Snappy Dance Theater’s 10th anniversary celebration marked a risk-taking venture because of the troupe’s resolve to run a two-week season—a gluttonous chunk of performances for any local dance company other than the Boston Ballet.

            Act I featured a quick, historical survey of Snappy style—athletic prowess matched with circus tricks, bonded to modern dance moves entwined with characters and plot-lines. But it was the second act world premiere, String Beings, that pushed the troupe into more ambitious territory. The new work is a collaboration between artists as equals to combine real-time, animated projections devised by MIT scientist Jonathan Bachrach; a score by Berlin-based, American composer Michael Rodach; atmospheric lighting by Joseph Levendusky; and choreography by artistic director Martha Mason, aided by the seven performers. Electric guitarist, Michael Bierylo and the distinguished Boston Symphony Orchestra violinist, Lucia Lin, were embedded with the cast. Lin proved to be as fearless and fine a dancer as musician, with no qualms about being handed around from knees to shoulders by the other performer.
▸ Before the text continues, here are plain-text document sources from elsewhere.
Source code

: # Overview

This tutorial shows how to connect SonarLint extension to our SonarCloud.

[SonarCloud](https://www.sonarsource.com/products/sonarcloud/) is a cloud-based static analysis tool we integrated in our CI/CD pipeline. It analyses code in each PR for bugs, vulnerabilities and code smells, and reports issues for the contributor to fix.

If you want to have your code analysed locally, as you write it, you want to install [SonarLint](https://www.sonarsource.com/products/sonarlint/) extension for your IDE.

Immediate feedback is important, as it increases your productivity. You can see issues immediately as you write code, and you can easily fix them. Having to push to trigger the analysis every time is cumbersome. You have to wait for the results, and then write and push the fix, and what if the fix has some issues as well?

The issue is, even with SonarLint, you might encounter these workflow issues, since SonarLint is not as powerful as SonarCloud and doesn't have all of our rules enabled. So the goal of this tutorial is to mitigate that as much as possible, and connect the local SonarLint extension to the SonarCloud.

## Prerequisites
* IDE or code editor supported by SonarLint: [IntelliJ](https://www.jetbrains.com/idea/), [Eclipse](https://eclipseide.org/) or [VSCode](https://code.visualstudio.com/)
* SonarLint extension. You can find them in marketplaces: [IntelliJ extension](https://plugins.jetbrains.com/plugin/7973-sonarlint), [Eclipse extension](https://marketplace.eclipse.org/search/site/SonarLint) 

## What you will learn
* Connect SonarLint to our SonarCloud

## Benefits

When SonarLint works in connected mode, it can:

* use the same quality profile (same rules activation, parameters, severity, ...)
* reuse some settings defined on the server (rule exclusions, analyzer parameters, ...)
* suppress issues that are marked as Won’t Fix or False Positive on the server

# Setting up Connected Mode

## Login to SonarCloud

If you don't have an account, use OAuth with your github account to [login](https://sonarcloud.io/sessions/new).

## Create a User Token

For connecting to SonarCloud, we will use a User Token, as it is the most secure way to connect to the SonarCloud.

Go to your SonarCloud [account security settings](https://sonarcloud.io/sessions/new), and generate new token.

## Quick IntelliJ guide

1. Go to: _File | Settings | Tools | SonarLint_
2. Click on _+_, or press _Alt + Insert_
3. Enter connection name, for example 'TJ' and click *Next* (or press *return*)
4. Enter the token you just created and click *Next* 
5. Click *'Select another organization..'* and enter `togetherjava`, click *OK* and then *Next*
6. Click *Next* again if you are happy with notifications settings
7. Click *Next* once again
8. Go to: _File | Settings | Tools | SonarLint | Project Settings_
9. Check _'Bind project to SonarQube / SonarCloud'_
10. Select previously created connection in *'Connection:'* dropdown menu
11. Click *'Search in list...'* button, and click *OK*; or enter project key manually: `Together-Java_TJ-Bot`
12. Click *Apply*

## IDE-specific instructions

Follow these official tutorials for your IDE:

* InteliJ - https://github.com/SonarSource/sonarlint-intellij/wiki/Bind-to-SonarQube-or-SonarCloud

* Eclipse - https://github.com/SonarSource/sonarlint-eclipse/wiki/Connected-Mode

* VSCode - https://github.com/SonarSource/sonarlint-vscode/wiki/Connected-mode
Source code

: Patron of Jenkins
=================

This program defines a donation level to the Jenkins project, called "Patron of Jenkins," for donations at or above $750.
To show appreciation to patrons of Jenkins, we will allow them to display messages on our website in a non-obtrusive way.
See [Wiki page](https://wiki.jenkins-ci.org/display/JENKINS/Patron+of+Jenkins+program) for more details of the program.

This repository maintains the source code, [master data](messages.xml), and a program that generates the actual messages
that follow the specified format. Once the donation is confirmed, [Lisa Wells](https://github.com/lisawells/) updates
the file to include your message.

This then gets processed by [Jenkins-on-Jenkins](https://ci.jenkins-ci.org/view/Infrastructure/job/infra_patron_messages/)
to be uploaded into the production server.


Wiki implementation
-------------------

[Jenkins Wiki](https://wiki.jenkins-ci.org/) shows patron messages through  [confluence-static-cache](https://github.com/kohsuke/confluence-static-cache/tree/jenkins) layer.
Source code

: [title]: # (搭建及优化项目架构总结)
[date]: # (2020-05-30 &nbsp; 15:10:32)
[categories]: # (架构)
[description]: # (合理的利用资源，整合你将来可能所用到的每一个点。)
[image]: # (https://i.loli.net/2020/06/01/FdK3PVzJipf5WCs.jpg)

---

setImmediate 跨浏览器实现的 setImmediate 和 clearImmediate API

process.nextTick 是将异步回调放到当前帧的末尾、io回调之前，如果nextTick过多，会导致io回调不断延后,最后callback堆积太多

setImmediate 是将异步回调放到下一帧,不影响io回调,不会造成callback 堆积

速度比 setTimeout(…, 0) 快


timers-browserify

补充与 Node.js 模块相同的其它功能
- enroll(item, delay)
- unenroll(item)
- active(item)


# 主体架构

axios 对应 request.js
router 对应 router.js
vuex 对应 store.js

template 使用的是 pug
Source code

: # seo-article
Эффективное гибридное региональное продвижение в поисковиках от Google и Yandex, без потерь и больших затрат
           The quest for a “Gesamtkunstwerk” or unified work of art, meant that Mason sublimated the dance passages in favor of an overall effect. A pair of onstage cameras translated the dancers into huge outlines, to be projected as white scribbles, quivering on a proscenium-sized scrim that separated performers from audience. At times, the white-costumed dancers were belted into harnesses or carried ropes to underline an abstract theme of “connectedness.”

           Structured in a series of vignettes, each segment involved movement patterns familiar to Snappy fans: runs ending in crash landings onto another performer’s anatomy, lots of time spent upside down, the balancing act of one body atop a second in strange and unexpected ways. One trio featured Bonnie Duncan spinning like a yo-yo on a bouncy rope suspended between two men; later, the figures were seen in silhouette behind a proscenium-high length of stage muslin hung from above. With String Beings, Snappy enlarges its appetite for experimentation, while remaining committed to a theater experience that’s both entertaining and accessible.